The memorandum was signed during a visit to Tripoli by a high-level Turkish delegation including the Ministers of Energy, Fatih Dönmez, Defense, Hulusi Akar, and Trade, Mehmet Mus.
This memorandum provides for “developing projects related to the exploration, production and transportation of oil and gas,” explained the spokesman for the government in Tripoli, Mohamed Hamouda, in a Facebook post.
A controversial maritime delimitation agreement had been reached in November 2019 between the former UN-recognized Tripoli-based Government of National Unity (GNA) and the Turkish government.
This agreement allows Ankara to assert rights over large areas in the eastern Mediterranean, much to the chagrin of Greece and the EU.
Mr. Cavusoglu defended this agreement and the memorandum on hydrocarbons. This is “a matter that concerns two sovereign countries, it is a win-win for both and other countries have no right to interfere in these matters,” he said.
Mrs.
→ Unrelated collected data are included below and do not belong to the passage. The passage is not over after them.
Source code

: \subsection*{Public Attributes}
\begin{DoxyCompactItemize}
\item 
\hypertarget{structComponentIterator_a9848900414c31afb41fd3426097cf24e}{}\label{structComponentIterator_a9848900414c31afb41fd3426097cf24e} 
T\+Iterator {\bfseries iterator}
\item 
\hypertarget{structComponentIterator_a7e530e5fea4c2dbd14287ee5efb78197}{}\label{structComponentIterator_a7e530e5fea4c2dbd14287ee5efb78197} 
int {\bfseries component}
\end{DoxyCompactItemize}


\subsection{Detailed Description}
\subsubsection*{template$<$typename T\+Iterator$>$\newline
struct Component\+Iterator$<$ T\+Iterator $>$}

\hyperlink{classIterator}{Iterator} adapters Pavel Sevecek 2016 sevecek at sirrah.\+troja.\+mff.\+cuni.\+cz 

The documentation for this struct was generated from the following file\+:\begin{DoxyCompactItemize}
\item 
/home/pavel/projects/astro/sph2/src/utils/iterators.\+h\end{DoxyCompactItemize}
Mangoush welcomed the “very important” agreement reached on Monday, saying that it served “the interests of both countries”.
– “Illegal” –
In return for the 2019 maritime delimitation agreement, Turkey had helped the Tripoli government repel in June 2020 the offensive led by the forces of eastern strongman Marshal Khalifa Haftar to take the capital.
Ankara had sent military advisers and drones to Libya, which helped inflict a series of defeats at the gates of Tripoli on the forces of Marshal Haftar, supported by Russia and Ankara’s regional rivals, including the United Arab Emirates and Egypt.
Since March, two governments have been fighting for power in Libya, a country that fell into chaos after the uprising that led to the fall of Muammar Gaddafi’s regime in 2011.
The one in Tripoli was established in 2021 as part of a UN-sponsored peace process, while the other is led by former Interior Minister Fathi Bachagha and supported by Field Marshal Haftar’s camp.
The speaker of the eastern-based parliament, Aguila Saleh, an ally of Marshal Haftar, called the agreement signed Monday “illegal and unacceptable.”
The government supported by the eastern camp also rejected it, reserving “the right to resort to the courts” to obtain its cancellation.
Reacting to the memorandum signed on Monday, Greek diplomatic chief Nikos Dendias revealed on Twitter that he and his Egyptian counterpart Sameh Shoukry believed that the Tripoli government lacked “legitimacy” to seal such an agreement.
Mr. Dendias also announced that he would go to Cairo on Sunday for “consultations” on this issue.
Cyprus, Egypt and Greece believe that the 2019 Turkish-Libyan maritime delimitation agreement violates their economic rights in this sector, where the discovery in recent years of vast gas deposits has whetted the appetite of countries in the region.
Egypt and Greece had signed in August 2020 their own agreement on the demarcation of maritime borders in the eastern Mediterranean, as a response to the Turkish-Libyan agreement.